Apple and AT&T are hoping at avoid a lot of potential bad press by having a smooth launch day.  However, for those going in early to wait in line, I highly recommend taking along a few extra doses of patience… just in case.

iPhone 3G is Cheaper… if You Qualify

July 6, 2008 Leave a comment

iPhone 3G

AT&T has announced iPhone pricing details and the the good news is that you can buy one without a contract.  The bad news is that if you don’t sign a contract it will cost you $400 more.

On Tuesday of last week, AT&T announced the various voice and data plans available for the iPhone, and gave tips on how to be “iReady” when iPhone 3G goes on sale at AT&T retail stores this coming Friday, July 11.  All AT&T stores are opening early at 8 a.m. to accommodate the demand, but with each iPhone requiring an in-store activation, many are in doubt that they’ll be iReady when the clock strikes eight.

Regardless of that, I’ll be in line on Friday morning (unless the line is insanely long), and here is what AT&T is telling me to expect:

Pricing and Eligibility

iPhone 3G will be available for $199 for the 8GB model and $299 for the 16GB model. These prices require two-year contracts and are available to you if you fit in one of these three catagories:

  • iPhone customers who purchased before July 11
  • Customers activating a new line with AT&T
  • Current AT&T customers who are eligible, at the time of purchase, for an upgrade discount

If you are an existing AT&T customer, but you are in the middle of a contract, you can purchase the iPhone 3G for $399 for the 8GB model or $499 for the 16GB model (both options require a new two-year service agreement).  AT&T has said that a no-contract-required option will soon be available ($599 for the 8GB or $699 for the 16GB).

Remember that you will have to pay the ridiculous $18 “upgrade fee” if you are a current AT&T customer.

Voice, Data and Text Messaging Plans

iPhone 3G users can choose from four individual AT&T voice/data plans, each one including unlimited data (e-mail and Web browsing).

  • AT&T Nation Unlimited: Includes unlimited Anytime Minutes for $129.99 a month.
  • AT&T Nation 1350: Includes 1350 Anytime Minutes and unlimited Night & Weekend Minutes for $109.99 a month.
  • AT&T Nation 900: Includes 900 Anytime Minutes and unlimited Night & Weekend Minutes for $89.99 a month.
  • AT&T Nation 450: Includes 450 Anytime Minutes and 5,000 Night & Weekend Minutes for $69.99 a month.

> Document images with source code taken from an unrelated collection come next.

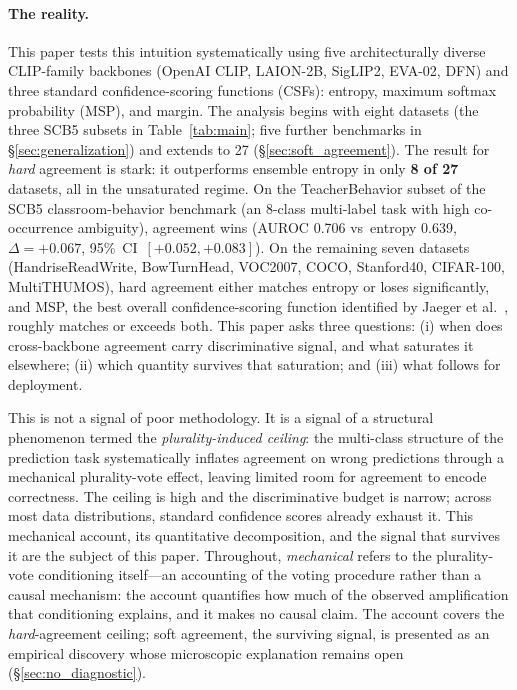 \documentclass[a4paper,fleqn]{cas-sc}
\newcommand{\scbfive}{\textsc{SCB5}}
\begin{document}
\paragraph{The reality.}
This paper tests this intuition systematically using five architecturally diverse CLIP-family backbones (OpenAI CLIP, LAION-2B, SigLIP2, EVA-02, DFN) and three standard confidence-scoring functions (CSFs): entropy, maximum softmax probability (MSP), and margin. The analysis begins with eight datasets (the three \scbfive{} subsets in Table~\ref{tab:main}; five further benchmarks in \S\ref{sec:generalization}) and extends to 27 (\S\ref{sec:soft_agreement}).
The result for \emph{hard} agreement is stark: it outperforms ensemble entropy in only \textbf{8 of 27} datasets, all in the unsaturated regime.
On the TeacherBehavior subset of the \scbfive{} classroom-behavior benchmark \citep{scb5} (an 8-class multi-label task with high co-occurrence ambiguity), agreement wins (AUROC 0.706 vs~entropy 0.639, $\Delta = +0.067$, 95\%~CI~$[+0.052,+0.083]$).
On the remaining seven datasets (HandriseReadWrite, BowTurnHead, VOC2007, COCO, Stanford40, CIFAR-100, MultiTHUMOS), hard agreement either matches entropy or loses significantly, and MSP, the best overall confidence-scoring function identified by Jaeger et al.\ \citep{jaeger2023call}, roughly matches or exceeds both. This paper asks three questions: (i) when does cross-backbone agreement carry discriminative signal, and what saturates it elsewhere; (ii) which quantity survives that saturation; and (iii) what follows for deployment.

This is not a signal of poor methodology.
It is a signal of a structural phenomenon termed the \emph{plurality-induced ceiling}: the multi-class structure of the prediction task systematically inflates agreement on wrong predictions through a mechanical plurality-vote effect, leaving limited room for agreement to encode correctness.
The ceiling is high and the discriminative budget is narrow; across most data distributions, standard confidence scores already exhaust it.
This mechanical account, its quantitative decomposition, and the signal that survives it are the subject of this paper. Throughout, \emph{mechanical} refers to the plurality-vote conditioning itself---an accounting of the voting procedure rather than a causal mechanism: the account quantifies how much of the observed amplification that conditioning explains, and it makes no causal claim. The account covers the \emph{hard}-agreement ceiling; soft agreement, the surviving signal, is presented as an empirical discovery whose microscopic explanation remains open (\S\ref{sec:no_diagnostic}).
\end{document}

Unlimited text messaging can be added for an additional $20; $15 (1,500 messages), or $5 (200 messages).

When you finally reach the counter on Friday morning, tell AT&T that 98 Pound Geekling sent you.  I promise that you’ll at least be rewarded with a strange look.

The iPhone is Still Launching

March 2, 2008 Leave a comment

Two articles this week reinforced my belief that the iPhone is still in launch mode, and will be for a long time.

The first was by Eric Zeman at Information Week. He was one of the many bloggers who noticed Apple COO Tim Cook’s comments at a Goldman Sachs event for investors. Cook said that Apple is “not married to any business model” when it comes to selling the iPhone. He also admitted that “being exclusive might not be in our best interests.” This clearly indicates that Apple is willing (and ready?) to open the iPhone to other carriers.

The second article is by Carl Howe at Seeking Alpha. He answers four key questions about the iPhone’s continued growth.

  1. Has the iPhone wave peaked?
  2. Are iPhone unlockers hurting Apple?
  3. Does Apple need to cut prices on its iPhone?
  4. Is Apple going to make its iPhone goal of 10 million phones by the end of 2008?

His answers provide a strong case for the idea that the iPhone is primed for continued success over the long haul. Here’s a clip:

Apple changed the mobile phone market worldwide with its first and uncertain effort in a new market. Just as it did with computers, Apple isn’t playing a market share game; it’s building mind share.

Apple has never been about trying to rapidly take over a market. They simply make a great product, market it well, and watch the viral-like effect take place.

It is becoming increasingly clear that the iPhone is upwardly mobile.